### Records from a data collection
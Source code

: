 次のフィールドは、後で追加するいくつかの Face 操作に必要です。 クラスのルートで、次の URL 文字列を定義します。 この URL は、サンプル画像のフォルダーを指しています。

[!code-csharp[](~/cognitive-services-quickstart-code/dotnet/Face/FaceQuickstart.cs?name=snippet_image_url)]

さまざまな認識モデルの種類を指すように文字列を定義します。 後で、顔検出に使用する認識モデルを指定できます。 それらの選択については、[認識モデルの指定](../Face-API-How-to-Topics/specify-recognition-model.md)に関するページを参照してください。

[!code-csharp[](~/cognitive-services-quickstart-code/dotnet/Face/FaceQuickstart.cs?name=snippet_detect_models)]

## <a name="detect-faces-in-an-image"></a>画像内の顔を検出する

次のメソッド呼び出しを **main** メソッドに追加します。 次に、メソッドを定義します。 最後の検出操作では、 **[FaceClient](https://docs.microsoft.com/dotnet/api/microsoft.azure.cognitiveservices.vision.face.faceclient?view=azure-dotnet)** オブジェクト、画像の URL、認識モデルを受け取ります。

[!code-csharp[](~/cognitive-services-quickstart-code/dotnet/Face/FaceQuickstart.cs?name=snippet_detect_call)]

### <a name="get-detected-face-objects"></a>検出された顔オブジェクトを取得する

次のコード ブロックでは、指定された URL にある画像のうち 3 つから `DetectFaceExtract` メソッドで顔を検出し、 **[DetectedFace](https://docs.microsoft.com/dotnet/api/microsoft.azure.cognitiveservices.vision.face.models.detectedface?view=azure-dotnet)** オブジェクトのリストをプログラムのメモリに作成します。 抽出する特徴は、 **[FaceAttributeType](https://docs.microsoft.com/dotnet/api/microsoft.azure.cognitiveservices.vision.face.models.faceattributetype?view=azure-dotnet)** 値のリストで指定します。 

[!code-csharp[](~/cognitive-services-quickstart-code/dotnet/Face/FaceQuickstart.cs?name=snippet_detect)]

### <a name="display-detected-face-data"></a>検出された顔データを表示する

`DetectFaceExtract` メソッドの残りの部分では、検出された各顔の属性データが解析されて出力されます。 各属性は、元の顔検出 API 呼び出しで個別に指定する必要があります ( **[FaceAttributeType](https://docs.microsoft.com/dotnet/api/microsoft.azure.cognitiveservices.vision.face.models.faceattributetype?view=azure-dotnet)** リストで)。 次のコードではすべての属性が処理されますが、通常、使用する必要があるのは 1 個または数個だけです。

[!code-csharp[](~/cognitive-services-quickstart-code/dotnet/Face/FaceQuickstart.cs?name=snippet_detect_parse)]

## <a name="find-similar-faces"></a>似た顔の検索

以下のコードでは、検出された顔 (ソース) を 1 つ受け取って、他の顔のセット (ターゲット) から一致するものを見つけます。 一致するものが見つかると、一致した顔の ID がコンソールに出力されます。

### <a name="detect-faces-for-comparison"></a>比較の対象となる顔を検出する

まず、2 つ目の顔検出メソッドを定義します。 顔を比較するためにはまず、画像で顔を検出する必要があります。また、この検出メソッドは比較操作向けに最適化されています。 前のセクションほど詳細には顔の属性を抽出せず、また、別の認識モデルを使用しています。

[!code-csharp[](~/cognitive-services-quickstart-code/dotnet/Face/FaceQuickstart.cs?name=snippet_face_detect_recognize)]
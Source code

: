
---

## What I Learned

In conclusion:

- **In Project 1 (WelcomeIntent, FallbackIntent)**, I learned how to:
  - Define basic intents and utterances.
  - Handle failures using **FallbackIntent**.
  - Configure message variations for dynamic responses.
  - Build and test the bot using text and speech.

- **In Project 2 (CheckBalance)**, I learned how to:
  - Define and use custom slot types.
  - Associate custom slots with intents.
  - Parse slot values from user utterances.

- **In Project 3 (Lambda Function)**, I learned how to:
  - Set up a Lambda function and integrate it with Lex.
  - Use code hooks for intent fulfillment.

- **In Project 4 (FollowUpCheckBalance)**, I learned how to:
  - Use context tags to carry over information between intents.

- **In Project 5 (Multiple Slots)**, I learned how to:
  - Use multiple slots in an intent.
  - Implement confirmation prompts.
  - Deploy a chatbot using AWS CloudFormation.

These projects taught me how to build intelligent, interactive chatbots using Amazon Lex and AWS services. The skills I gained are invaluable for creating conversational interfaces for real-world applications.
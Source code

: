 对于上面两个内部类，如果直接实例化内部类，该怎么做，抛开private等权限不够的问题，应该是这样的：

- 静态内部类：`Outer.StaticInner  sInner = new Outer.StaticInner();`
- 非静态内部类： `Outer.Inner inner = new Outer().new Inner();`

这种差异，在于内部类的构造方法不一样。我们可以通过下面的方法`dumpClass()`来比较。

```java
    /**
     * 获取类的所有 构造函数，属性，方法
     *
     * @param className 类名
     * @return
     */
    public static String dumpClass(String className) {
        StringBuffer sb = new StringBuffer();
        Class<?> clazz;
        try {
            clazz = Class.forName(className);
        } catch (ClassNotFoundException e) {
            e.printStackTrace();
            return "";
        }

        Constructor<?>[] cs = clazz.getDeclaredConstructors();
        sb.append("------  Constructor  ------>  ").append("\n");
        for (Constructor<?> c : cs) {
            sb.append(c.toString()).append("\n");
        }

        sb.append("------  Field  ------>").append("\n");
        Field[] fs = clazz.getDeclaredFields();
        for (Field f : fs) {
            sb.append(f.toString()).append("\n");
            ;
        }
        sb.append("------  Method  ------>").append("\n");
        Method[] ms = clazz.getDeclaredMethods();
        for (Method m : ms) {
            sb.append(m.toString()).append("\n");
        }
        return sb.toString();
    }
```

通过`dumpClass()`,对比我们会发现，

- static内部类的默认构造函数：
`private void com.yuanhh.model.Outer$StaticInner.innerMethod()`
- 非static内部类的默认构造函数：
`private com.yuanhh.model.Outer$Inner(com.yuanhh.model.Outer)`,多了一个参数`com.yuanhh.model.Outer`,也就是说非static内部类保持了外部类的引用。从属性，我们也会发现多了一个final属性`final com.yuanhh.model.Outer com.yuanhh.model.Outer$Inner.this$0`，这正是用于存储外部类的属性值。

### Your goal
Return the data in its entirety, exactly as given.

### Completed exercise
Source code

: 次のフィールドは、後で追加するいくつかの Face 操作に必要です。 クラスのルートで、次の URL 文字列を定義します。 この URL は、サンプル画像のフォルダーを指しています。

[!code-csharp[](~/cognitive-services-quickstart-code/dotnet/Face/FaceQuickstart.cs?name=snippet_image_url)]

さまざまな認識モデルの種類を指すように文字列を定義します。 後で、顔検出に使用する認識モデルを指定できます。 それらの選択については、[認識モデルの指定](../Face-API-How-to-Topics/specify-recognition-model.md)に関するページを参照してください。

[!code-csharp[](~/cognitive-services-quickstart-code/dotnet/Face/FaceQuickstart.cs?name=snippet_detect_models)]

## <a name="detect-faces-in-an-image"></a>画像内の顔を検出する

次のメソッド呼び出しを **main** メソッドに追加します。 次に、メソッドを定義します。 最後の検出操作では、 **[FaceClient](https://docs.microsoft.com/dotnet/api/microsoft.azure.cognitiveservices.vision.face.faceclient?view=azure-dotnet)** オブジェクト、画像の URL、認識モデルを受け取ります。

[!code-csharp[](~/cognitive-services-quickstart-code/dotnet/Face/FaceQuickstart.cs?name=snippet_detect_call)]

### <a name="get-detected-face-objects"></a>検出された顔オブジェクトを取得する

次のコード ブロックでは、指定された URL にある画像のうち 3 つから `DetectFaceExtract` メソッドで顔を検出し、 **[DetectedFace](https://docs.microsoft.com/dotnet/api/microsoft.azure.cognitiveservices.vision.face.models.detectedface?view=azure-dotnet)** オブジェクトのリストをプログラムのメモリに作成します。 抽出する特徴は、 **[FaceAttributeType](https://docs.microsoft.com/dotnet/api/microsoft.azure.cognitiveservices.vision.face.models.faceattributetype?view=azure-dotnet)** 値のリストで指定します。 

[!code-csharp[](~/cognitive-services-quickstart-code/dotnet/Face/FaceQuickstart.cs?name=snippet_detect)]

### <a name="display-detected-face-data"></a>検出された顔データを表示する

`DetectFaceExtract` メソッドの残りの部分では、検出された各顔の属性データが解析されて出力されます。 各属性は、元の顔検出 API 呼び出しで個別に指定する必要があります ( **[FaceAttributeType](https://docs.microsoft.com/dotnet/api/microsoft.azure.cognitiveservices.vision.face.models.faceattributetype?view=azure-dotnet)** リストで)。 次のコードではすべての属性が処理されますが、通常、使用する必要があるのは 1 個または数個だけです。

[!code-csharp[](~/cognitive-services-quickstart-code/dotnet/Face/FaceQuickstart.cs?name=snippet_detect_parse)]

## <a name="find-similar-faces"></a>似た顔の検索

以下のコードでは、検出された顔 (ソース) を 1 つ受け取って、他の顔のセット (ターゲット) から一致するものを見つけます。 一致するものが見つかると、一致した顔の ID がコンソールに出力されます。

### <a name="detect-faces-for-comparison"></a>比較の対象となる顔を検出する

まず、2 つ目の顔検出メソッドを定義します。 顔を比較するためにはまず、画像で顔を検出する必要があります。また、この検出メソッドは比較操作向けに最適化されています。 前のセクションほど詳細には顔の属性を抽出せず、また、別の認識モデルを使用しています。

[!code-csharp[](~/cognitive-services-quickstart-code/dotnet/Face/FaceQuickstart.cs?name=snippet_face_detect_recognize)]
Source code

:
---

## What I Learned

In conclusion:

- **In Project 1 (WelcomeIntent, FallbackIntent)**, I learned how to:
  - Define basic intents and utterances.
  - Handle failures using **FallbackIntent**.
  - Configure message variations for dynamic responses.
  - Build and test the bot using text and speech.

- **In Project 2 (CheckBalance)**, I learned how to:
  - Define and use custom slot types.
  - Associate custom slots with intents.
  - Parse slot values from user utterances.

- **In Project 3 (Lambda Function)**, I learned how to:
  - Set up a Lambda function and integrate it with Lex.
  - Use code hooks for intent fulfillment.

- **In Project 4 (FollowUpCheckBalance)**, I learned how to:
  - Use context tags to carry over information between intents.

- **In Project 5 (Multiple Slots)**, I learned how to:
  - Use multiple slots in an intent.
  - Implement confirmation prompts.
  - Deploy a chatbot using AWS CloudFormation.

These projects taught me how to build intelligent, interactive chatbots using Amazon Lex and AWS services. The skills I gained are invaluable for creating conversational interfaces for real-world applications.
Source code

: 对于上面两个内部类，如果直接实例化内部类，该怎么做，抛开private等权限不够的问题，应该是这样的：

- 静态内部类：`Outer.StaticInner  sInner = new Outer.StaticInner();`
- 非静态内部类： `Outer.Inner inner = new Outer().new Inner();`

这种差异，在于内部类的构造方法不一样。我们可以通过下面的方法`dumpClass()`来比较。

```java
    /**
     * 获取类的所有 构造函数，属性，方法
     *
     * @param className 类名
     * @return
     */
    public static String dumpClass(String className) {
        StringBuffer sb = new StringBuffer();
        Class<?> clazz;
        try {
            clazz = Class.forName(className);
        } catch (ClassNotFoundException e) {
            e.printStackTrace();
            return "";
        }

        Constructor<?>[] cs = clazz.getDeclaredConstructors();
        sb.append("------  Constructor  ------>  ").append("\n");
        for (Constructor<?> c : cs) {
            sb.append(c.toString()).append("\n");
        }

        sb.append("------  Field  ------>").append("\n");
        Field[] fs = clazz.getDeclaredFields();
        for (Field f : fs) {
            sb.append(f.toString()).append("\n");
            ;
        }
        sb.append("------  Method  ------>").append("\n");
        Method[] ms = clazz.getDeclaredMethods();
        for (Method m : ms) {
            sb.append(m.toString()).append("\n");
        }
        return sb.toString();
    }
```

通过`dumpClass()`,对比我们会发现，

- static内部类的默认构造函数：
`private void com.yuanhh.model.Outer$StaticInner.innerMethod()`
- 非static内部类的默认构造函数：
`private com.yuanhh.model.Outer$Inner(com.yuanhh.model.Outer)`,多了一个参数`com.yuanhh.model.Outer`,也就是说非static内部类保持了外部类的引用。从属性，我们也会发现多了一个final属性`final com.yuanhh.model.Outer com.yuanhh.model.Outer$Inner.this$0`，这正是用于存储外部类的属性值。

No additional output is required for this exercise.